Do ponto de vista da manutenção da produção,
como ministro do armamento, eu não tinha escolha.
Com Speer pessoalmente implicado, suas perspectivas pareciam sombrias.
Ainda mais, tendo os soviéticos deixado bem claras suas expectativas.
E agora, senhoras e senhores,
é uma honra e um privilégio apresentar o senhor Andrei Vishinski,
do Ministério das Relações Exteriores soviético,
que, tenho certeza, nos dirá algumas palavras.
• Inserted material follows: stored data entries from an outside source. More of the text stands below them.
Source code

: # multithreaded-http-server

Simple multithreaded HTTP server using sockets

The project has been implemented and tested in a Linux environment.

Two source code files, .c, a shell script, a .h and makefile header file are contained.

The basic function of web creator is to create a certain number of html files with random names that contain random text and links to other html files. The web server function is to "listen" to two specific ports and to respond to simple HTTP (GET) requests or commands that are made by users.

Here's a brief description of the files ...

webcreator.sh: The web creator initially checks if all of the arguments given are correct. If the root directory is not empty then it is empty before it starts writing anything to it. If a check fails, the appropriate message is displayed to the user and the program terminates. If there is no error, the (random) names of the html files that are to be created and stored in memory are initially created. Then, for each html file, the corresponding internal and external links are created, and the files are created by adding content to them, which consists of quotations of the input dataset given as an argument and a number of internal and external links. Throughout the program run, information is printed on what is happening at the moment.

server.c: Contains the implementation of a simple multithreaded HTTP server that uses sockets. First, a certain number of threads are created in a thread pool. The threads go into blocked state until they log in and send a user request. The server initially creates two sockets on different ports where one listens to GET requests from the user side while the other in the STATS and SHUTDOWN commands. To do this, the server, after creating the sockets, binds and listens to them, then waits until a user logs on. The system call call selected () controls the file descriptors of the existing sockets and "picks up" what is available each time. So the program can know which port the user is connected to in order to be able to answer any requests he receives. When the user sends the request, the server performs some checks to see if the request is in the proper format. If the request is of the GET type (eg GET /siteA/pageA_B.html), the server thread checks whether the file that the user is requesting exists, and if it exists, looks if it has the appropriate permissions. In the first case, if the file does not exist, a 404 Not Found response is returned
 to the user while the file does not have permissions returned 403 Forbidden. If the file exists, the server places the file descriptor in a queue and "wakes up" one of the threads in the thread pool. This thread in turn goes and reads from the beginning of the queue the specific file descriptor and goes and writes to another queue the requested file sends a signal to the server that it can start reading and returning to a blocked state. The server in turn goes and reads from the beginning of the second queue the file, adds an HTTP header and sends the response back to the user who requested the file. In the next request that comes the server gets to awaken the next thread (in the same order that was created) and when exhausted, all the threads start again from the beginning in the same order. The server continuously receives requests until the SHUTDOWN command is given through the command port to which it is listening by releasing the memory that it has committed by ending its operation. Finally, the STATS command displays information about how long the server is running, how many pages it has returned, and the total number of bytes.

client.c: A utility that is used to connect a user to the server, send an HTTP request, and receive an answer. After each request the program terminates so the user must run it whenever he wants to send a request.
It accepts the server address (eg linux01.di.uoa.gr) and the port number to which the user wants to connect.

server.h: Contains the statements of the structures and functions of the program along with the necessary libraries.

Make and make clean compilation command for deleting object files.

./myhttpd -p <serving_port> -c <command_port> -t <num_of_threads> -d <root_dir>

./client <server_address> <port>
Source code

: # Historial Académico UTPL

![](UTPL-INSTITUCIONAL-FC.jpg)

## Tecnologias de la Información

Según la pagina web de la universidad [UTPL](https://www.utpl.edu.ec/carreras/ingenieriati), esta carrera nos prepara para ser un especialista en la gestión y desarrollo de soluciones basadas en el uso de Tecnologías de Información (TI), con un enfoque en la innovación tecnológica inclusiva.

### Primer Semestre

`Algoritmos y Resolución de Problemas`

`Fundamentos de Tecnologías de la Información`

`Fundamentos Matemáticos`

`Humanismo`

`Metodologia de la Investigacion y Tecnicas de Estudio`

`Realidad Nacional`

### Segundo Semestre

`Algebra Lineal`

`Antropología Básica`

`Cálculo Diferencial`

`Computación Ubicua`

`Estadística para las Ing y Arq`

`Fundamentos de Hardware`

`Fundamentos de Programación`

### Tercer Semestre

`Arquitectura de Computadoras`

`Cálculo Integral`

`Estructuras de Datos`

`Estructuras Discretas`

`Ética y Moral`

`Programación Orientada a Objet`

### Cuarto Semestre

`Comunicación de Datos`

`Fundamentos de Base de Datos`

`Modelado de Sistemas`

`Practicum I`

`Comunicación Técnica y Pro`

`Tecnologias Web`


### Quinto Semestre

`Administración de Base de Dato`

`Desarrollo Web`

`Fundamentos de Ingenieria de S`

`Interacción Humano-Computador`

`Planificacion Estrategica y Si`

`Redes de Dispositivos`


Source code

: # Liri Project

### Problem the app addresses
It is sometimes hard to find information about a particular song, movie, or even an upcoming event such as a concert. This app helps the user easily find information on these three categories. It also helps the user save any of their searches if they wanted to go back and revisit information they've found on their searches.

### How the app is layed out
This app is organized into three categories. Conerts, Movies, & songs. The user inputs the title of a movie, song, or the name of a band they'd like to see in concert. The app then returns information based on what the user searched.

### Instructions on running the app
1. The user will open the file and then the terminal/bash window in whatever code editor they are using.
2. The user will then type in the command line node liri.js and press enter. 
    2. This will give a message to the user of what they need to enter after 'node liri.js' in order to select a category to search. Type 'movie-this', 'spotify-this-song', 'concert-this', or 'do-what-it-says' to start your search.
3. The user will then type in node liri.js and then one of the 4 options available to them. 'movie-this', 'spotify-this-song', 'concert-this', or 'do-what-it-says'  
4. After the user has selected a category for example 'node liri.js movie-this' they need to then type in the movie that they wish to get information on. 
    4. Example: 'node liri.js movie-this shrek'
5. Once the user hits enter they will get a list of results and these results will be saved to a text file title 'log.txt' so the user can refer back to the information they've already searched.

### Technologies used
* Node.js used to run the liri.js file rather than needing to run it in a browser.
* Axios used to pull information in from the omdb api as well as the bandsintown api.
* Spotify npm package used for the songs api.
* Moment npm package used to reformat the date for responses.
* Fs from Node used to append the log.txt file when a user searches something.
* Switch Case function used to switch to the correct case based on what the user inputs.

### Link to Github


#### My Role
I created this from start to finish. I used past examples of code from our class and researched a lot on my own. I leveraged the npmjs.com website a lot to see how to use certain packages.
Senhor Vishinski.
Avodca é inimiga do povo. Por isso, deve ser consumida.
Temos a felicidade
de ser advogados com um propósito comum.
E, talvez por sermos advogados, e não diplomatas,
é que consigamos nos dar tão bem uns com os outros.
Quero, agora, propor um brinde.
Aos réus.
Que seus caminhos os levem direto do tribunal à sepultura.
Bravo!
Para réus perspicazes como Speer,
ficou claro que havia pouca esperança com os russos.
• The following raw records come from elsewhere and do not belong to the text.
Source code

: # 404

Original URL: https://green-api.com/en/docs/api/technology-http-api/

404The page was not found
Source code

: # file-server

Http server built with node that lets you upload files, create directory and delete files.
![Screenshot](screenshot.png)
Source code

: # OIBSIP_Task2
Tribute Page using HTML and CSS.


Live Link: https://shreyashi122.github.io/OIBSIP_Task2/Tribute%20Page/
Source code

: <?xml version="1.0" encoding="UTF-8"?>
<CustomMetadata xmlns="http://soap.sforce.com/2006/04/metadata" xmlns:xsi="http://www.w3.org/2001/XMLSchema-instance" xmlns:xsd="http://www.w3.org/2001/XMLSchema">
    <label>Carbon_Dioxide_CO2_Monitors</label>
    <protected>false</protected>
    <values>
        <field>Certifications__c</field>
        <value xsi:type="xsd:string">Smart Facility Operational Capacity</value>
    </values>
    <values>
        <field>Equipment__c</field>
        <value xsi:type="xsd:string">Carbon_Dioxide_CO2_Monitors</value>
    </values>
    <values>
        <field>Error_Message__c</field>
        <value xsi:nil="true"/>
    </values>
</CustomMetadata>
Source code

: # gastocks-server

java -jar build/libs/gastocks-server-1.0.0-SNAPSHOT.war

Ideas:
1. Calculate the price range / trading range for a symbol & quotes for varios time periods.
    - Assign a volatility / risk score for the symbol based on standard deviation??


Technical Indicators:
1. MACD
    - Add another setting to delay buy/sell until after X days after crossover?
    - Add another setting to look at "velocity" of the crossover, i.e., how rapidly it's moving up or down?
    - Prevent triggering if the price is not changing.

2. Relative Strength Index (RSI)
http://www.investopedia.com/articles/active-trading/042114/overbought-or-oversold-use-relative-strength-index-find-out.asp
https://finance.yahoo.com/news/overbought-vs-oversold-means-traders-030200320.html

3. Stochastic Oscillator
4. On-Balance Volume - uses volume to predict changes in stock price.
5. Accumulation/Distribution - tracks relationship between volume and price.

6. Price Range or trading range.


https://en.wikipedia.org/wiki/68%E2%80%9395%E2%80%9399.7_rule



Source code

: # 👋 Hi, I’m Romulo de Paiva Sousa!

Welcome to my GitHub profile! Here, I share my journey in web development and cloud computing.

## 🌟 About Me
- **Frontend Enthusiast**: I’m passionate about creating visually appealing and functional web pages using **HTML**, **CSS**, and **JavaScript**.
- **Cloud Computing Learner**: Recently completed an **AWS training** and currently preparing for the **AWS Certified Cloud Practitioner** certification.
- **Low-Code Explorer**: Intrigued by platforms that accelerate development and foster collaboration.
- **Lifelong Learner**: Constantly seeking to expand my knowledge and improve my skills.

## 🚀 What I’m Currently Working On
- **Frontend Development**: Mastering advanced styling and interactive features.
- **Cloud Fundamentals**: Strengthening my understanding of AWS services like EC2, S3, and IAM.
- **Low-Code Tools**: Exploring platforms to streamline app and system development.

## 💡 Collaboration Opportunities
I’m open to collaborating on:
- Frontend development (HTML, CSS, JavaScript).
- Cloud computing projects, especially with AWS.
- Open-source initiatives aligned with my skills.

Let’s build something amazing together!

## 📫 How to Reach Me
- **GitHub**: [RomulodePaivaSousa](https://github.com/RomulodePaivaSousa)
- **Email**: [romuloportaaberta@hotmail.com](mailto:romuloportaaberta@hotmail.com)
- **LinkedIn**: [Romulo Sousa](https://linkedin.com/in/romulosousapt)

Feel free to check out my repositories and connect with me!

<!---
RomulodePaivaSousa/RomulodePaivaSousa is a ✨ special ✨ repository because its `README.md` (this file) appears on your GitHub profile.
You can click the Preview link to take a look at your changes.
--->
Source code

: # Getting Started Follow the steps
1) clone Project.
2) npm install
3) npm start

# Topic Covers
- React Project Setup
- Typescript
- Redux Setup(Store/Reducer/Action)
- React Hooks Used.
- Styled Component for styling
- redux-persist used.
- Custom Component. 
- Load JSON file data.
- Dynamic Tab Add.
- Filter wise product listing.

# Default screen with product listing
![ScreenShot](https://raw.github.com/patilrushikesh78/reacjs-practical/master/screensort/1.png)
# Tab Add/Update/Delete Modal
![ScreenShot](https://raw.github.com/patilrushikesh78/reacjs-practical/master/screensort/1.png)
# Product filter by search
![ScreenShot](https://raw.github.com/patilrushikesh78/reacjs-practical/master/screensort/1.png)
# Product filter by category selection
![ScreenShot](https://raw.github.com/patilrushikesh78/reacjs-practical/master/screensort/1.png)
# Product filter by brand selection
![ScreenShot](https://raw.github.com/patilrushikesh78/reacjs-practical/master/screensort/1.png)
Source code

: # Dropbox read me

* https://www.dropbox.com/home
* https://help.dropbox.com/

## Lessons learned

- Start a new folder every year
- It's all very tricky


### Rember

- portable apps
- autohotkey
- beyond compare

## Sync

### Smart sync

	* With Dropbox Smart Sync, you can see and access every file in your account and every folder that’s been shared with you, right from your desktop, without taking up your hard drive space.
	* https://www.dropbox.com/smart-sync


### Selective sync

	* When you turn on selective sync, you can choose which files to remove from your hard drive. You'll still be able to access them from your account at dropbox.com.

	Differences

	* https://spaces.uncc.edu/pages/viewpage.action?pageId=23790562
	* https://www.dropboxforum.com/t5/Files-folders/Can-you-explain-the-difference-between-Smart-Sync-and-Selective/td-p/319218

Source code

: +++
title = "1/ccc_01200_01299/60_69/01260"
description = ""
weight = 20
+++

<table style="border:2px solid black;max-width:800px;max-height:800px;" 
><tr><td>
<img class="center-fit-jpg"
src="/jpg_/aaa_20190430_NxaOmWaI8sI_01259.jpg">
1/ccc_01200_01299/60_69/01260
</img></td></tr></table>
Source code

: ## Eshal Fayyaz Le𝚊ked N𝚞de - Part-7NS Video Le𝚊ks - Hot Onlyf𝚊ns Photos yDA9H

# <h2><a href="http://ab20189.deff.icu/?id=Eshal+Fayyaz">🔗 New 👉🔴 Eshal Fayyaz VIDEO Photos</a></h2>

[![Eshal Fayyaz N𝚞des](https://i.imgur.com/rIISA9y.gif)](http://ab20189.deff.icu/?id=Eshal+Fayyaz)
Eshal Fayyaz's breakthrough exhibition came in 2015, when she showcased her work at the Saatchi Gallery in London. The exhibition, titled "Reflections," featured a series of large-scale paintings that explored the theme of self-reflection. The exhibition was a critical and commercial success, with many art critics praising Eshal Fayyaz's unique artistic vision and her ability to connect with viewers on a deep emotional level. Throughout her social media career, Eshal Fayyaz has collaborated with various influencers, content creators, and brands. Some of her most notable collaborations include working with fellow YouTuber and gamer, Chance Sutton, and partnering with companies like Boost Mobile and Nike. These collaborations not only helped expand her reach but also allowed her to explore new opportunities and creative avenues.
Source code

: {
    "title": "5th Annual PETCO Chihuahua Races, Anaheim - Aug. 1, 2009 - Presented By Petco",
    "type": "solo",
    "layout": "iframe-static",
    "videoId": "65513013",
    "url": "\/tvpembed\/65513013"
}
Ele reconheceu claramente que sua única chance
de evitar a condenação ou a execução
seria estabelecer alguma forma de relacionamento
com as potências ocidentais, Grã-Bretanha e EUA.
Palácio da Justiça de Nuremberg, na Alemanha.
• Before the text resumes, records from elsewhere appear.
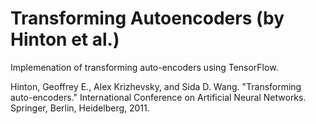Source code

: # Transforming Autoencoders (by Hinton et al.)

Implemenation of transforming auto-encoders using TensorFlow.

Hinton, Geoffrey E., Alex Krizhevsky, and Sida D. Wang. "Transforming auto-encoders." International Conference on Artificial Neural Networks. Springer, Berlin, Heidelberg, 2011.
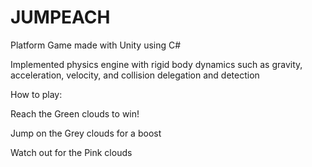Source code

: # JUMPEACH
Platform Game made with Unity using C#

Implemented physics engine with rigid body dynamics such as gravity, acceleration,
velocity, and collision delegation and detection

How to play:

Reach the Green clouds to win!

Jump on the Grey clouds for a boost

Watch out for the Pink clouds
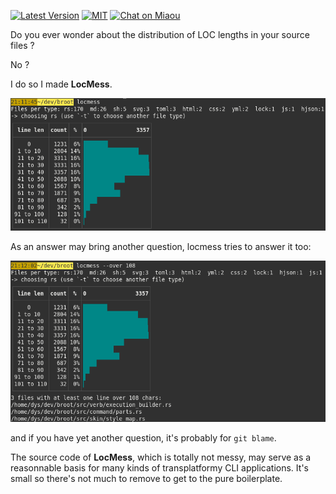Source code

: 
[![Latest Version][s1]][l1] [![MIT][s2]][l2] [![Chat on Miaou][s3]][l3]

[s1]: https://img.shields.io/crates/v/locmess.svg
[l1]: https://crates.io/crates/locmess

[s2]: https://img.shields.io/badge/license-MIT-blue.svg
[l2]: LICENSE

[s3]: https://miaou.dystroy.org/static/shields/room.svg
[l3]: https://miaou.dystroy.org/3768?rust


Do you ever wonder about the distribution of LOC lengths in your source files ?

No ?

I do so I made **LocMess**.

![intro](doc/intro.png)

As an answer may bring another question, locmess tries to answer it too:

![over](doc/over.png)

and if you have yet another question, it's probably for `git blame`.

The source code of **LocMess**, which is totally not messy, may serve as a reasonnable basis for many kinds of transplatformy CLI applications. It's small so there's not much to remove to get to the pure boilerplate.






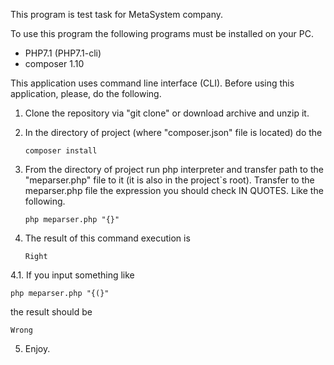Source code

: This program is test task for MetaSystem company.

To use this program the following programs must be installed on your PC.

 - PHP7.1 (PHP7.1-cli)
 - composer 1.10

This application uses command line interface (CLI). Before using this
application, please, do the following.

1. Clone the repository via "git clone" or download archive and unzip it.
2. In the directory of project (where "composer.json" file is located)
   do the 

       composer install

3. From the directory of project run php interpreter and transfer
   path to the "meparser.php" file to it (it is also in the project`s
   root). Transfer to the meparser.php file the expression you should check IN QUOTES. Like the following.

       php meparser.php "{}"

4. The result of this command execution is

       Right

4.1. If you input something like

    php meparser.php "{(}"

the result should be

    Wrong

5. Enjoy.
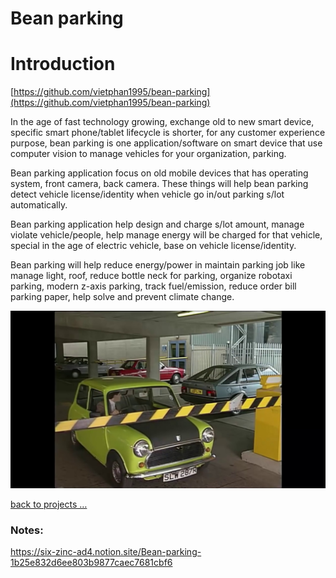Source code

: # Bean parking

# Introduction

[https://github.com/vietphan1995/bean-parking](https://github.com/vietphan1995/bean-parking)

In the age of fast technology growing, exchange old to new smart device, specific smart phone/tablet lifecycle is shorter, for any customer experience purpose, bean parking is one application/software on smart device that use computer vision to manage vehicles for your organization, parking.

Bean parking application focus on old mobile devices that has operating system, front camera, back camera. These things will help bean parking detect vehicle license/identity when vehicle go in/out parking s/lot automatically.

Bean parking application help design and charge s/lot amount, manage violate vehicle/people, help manage energy will be charged for that vehicle, special in the age of electric vehicle, base on vehicle license/identity.

Bean parking will help reduce energy/power in maintain parking job like manage light, roof, reduce bottle neck for parking, organize robotaxi parking, modern z-axis parking, track fuel/emission, reduce order bill parking paper, help solve and prevent climate change.

![image.png](image.png)

[back to projects …](https://github.com/vietphan1995/projects)

### Notes:
https://six-zinc-ad4.notion.site/Bean-parking-1b25e832d6ee803b9877caec7681cbf6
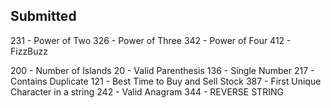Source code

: Submitted
-----------------
231 - Power of Two
326 - Power of Three
342 - Power of Four
412 - FizzBuzz

200 - Number of Islands
20  - Valid Parenthesis
136 - Single Number
217 - Contains Duplicate
121 - Best Time to Buy and Sell Stock
387 - First Unique Character in a string
242 - Valid Anagram
344 - REVERSE STRING
 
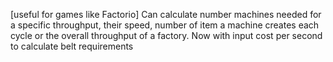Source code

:[useful for games like Factorio]
Can calculate number machines needed for a specific throughput, their speed, number of item a machine creates each cycle or the overall throughput of a factory. Now with input cost per second to calculate belt requirements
Aquela que já foi a cidade sagrada do nazismo, tornou-se...
Após seis meses de preparação,
o Tribunal de Crimes de Guerra começou os trabalhos.
Os 20 integrantes mais importantes do bando de Hitler que sobreviveram
vão a julgamento.
A atenção do mundo está concentrada nesta cidade e neste acontecimento.
Com esse julgamento,
os Aliados esperavam derrotar de uma vez o nazismo.
Foi um teatro minuciosamente coreografado,
e nada foi deixado por conta do acaso.
Veja onde eles o puseram.
Você está sentado junto com os únicos considerados casos duvidosos.
Não pense que alguma coisa aqui é mero acaso, tudo foi pensado.
Mantenha-se firme naquela sua linha masoquista,
assim, quem sabe, iremos bem.
Todos de pé!
Estas imagens revelam a arrogância com que os comandantes alemães
recebem acusações de crimes contra povos civilizados.
O promotor Robert Jackson, dos EUA,
abre o julgamento com fortes acusações aos réus.
O privilégio de abrir o primeiro julgamento da história
por crimes contra a paz mundial
traz consigo uma séria responsabilidade.
Os crimes que buscamos condenar e punir
foram de tal forma calculados, tão perversos e tão devastadores,
que a sociedade não pode tolerar que sejam ignorados,
pois ela não sobreviveria a sua repetição.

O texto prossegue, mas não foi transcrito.